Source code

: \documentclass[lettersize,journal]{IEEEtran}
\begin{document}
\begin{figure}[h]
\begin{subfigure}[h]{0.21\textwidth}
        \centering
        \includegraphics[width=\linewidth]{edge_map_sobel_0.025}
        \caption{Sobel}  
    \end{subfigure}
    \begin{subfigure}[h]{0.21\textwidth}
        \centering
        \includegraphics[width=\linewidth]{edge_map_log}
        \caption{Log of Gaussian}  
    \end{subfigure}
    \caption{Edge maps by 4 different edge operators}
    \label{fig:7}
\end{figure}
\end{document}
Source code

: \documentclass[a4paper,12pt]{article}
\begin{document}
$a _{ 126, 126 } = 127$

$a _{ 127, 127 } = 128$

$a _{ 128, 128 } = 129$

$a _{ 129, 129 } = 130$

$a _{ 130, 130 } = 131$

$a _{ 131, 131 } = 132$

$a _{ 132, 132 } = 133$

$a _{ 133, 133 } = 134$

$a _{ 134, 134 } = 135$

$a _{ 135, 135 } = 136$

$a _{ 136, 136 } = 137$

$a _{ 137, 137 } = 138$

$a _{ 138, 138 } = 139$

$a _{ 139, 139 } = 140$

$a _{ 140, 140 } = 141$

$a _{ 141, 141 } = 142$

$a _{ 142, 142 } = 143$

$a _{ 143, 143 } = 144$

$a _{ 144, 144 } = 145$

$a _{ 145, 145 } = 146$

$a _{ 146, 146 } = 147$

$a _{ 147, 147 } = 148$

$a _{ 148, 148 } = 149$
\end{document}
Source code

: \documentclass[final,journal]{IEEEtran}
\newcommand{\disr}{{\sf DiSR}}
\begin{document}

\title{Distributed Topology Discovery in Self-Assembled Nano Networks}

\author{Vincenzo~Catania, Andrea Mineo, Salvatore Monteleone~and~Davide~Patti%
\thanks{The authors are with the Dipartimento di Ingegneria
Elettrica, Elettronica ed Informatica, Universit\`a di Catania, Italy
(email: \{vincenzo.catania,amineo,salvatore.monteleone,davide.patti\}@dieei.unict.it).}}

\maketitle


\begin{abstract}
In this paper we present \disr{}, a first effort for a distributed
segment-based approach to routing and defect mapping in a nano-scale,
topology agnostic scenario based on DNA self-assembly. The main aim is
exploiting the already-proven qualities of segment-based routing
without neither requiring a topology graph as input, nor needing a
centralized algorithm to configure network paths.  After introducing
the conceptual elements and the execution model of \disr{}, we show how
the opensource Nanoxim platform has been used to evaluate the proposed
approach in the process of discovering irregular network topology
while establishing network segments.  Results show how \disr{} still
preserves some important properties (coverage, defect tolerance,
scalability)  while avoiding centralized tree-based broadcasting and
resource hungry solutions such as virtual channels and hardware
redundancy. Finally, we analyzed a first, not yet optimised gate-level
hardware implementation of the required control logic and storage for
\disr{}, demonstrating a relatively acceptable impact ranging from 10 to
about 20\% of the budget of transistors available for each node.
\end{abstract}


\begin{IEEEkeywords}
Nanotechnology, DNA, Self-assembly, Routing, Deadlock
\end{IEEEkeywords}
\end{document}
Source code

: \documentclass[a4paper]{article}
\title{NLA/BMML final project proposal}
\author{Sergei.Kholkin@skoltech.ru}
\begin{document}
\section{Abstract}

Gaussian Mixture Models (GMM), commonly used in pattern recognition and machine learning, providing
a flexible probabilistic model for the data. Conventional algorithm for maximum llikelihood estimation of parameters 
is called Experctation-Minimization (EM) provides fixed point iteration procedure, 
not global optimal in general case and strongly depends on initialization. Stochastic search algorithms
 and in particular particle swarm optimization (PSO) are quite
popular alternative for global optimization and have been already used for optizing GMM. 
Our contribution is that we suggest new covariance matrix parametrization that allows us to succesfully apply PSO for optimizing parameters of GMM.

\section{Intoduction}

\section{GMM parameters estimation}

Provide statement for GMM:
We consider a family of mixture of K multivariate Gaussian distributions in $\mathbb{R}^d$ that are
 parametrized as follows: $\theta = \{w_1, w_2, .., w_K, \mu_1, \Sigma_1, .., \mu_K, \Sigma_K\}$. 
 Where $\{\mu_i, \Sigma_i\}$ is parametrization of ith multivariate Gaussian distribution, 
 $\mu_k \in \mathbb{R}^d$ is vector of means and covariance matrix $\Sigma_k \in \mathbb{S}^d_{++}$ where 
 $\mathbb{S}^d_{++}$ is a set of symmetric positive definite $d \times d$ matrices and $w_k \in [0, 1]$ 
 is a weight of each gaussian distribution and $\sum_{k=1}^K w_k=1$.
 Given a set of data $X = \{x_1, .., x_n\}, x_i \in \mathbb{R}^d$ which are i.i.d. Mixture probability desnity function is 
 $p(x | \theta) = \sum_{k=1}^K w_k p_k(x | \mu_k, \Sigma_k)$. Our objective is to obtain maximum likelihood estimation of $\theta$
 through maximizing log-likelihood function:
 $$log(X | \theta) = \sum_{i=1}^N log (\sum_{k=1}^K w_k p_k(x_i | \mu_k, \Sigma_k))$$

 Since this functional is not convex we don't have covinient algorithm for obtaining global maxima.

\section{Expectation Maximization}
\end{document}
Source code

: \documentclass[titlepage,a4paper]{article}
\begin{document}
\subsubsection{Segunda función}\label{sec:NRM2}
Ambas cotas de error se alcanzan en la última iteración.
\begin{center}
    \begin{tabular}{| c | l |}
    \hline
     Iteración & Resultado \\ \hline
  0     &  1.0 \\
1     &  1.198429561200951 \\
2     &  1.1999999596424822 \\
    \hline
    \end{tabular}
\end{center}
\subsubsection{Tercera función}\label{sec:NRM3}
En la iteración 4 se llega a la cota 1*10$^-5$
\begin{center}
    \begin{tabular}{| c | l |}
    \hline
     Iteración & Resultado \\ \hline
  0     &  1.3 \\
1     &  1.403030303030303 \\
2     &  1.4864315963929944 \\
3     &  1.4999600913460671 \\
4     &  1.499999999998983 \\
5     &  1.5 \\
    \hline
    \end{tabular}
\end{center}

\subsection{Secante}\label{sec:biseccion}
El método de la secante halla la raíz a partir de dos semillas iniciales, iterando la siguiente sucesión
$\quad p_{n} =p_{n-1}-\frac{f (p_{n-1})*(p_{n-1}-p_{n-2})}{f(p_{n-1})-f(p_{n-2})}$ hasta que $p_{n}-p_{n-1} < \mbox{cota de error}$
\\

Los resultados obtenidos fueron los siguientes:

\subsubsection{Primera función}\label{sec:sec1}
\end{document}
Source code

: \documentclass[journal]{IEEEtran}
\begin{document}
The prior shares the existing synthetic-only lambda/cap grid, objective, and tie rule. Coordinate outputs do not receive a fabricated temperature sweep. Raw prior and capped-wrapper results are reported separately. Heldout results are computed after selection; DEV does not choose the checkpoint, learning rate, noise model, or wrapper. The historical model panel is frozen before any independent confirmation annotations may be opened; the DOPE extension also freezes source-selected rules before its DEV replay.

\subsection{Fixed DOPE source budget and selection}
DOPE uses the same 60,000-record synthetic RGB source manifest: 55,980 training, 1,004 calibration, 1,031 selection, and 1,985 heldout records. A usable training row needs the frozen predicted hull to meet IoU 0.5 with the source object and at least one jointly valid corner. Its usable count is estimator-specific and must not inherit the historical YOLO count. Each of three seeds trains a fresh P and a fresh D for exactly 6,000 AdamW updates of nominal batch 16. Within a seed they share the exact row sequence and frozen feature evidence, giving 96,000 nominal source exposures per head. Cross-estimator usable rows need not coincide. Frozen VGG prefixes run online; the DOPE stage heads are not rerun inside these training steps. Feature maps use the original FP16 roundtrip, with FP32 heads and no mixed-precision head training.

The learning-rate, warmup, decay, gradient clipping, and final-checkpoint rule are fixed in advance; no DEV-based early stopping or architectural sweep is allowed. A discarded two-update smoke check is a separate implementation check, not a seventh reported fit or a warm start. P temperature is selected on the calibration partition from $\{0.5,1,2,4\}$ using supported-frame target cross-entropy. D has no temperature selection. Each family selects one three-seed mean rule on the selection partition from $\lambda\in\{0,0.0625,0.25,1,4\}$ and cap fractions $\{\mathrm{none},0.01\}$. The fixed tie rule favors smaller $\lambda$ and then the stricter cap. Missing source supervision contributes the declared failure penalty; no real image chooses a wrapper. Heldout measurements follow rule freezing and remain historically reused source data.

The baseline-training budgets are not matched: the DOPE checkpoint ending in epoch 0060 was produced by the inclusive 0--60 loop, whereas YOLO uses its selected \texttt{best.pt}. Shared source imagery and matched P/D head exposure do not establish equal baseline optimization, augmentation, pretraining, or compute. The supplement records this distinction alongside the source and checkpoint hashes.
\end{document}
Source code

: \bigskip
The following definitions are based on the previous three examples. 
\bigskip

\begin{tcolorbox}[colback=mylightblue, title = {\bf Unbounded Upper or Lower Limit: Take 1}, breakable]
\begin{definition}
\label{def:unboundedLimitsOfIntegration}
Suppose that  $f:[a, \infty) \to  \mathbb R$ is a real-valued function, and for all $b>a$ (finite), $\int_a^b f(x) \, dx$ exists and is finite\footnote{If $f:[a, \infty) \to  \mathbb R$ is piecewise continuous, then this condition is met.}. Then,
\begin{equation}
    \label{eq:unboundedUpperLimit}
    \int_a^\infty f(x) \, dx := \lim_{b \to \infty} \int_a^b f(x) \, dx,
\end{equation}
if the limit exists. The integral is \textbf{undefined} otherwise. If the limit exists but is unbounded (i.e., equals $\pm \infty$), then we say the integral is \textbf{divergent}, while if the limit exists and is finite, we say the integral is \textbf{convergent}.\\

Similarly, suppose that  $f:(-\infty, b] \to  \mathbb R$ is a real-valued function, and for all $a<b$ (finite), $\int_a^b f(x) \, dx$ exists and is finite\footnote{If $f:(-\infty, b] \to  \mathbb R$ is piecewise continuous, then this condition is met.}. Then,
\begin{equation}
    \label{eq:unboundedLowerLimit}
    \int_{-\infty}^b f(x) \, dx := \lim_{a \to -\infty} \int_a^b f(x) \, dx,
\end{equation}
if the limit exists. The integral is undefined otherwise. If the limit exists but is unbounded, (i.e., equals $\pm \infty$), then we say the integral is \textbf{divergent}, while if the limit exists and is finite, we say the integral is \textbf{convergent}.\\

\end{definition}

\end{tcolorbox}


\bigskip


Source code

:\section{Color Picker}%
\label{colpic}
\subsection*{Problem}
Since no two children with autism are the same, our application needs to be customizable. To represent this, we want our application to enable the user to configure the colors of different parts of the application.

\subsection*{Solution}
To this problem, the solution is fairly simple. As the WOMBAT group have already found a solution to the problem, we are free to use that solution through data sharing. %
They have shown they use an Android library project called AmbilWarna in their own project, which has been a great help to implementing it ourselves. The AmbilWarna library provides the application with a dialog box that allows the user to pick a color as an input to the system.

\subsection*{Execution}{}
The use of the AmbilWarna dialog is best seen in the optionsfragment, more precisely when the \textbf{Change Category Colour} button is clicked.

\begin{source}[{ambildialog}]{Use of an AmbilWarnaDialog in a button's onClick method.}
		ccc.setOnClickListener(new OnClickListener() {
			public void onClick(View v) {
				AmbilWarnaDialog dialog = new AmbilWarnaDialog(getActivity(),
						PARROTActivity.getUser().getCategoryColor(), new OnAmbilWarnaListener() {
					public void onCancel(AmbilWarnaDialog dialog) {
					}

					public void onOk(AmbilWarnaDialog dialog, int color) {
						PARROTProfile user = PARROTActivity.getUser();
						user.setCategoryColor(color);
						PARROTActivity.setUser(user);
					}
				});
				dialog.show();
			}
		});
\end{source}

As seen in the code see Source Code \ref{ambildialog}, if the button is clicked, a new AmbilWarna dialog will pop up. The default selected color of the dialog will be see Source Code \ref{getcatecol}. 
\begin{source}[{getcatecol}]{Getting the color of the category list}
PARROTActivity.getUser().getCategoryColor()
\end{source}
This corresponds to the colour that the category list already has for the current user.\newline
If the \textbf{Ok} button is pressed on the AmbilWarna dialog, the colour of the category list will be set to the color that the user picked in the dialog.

#####

Go through the data above and return each line containing the string "parametrization".

Your response:
Our contribution is that we suggest new covariance matrix parametrization that allows us to succesfully apply PSO for optimizing parameters of GMM.
 Where $\{\mu_i, \Sigma_i\}$ is parametrization of ith multivariate Gaussian distribution, 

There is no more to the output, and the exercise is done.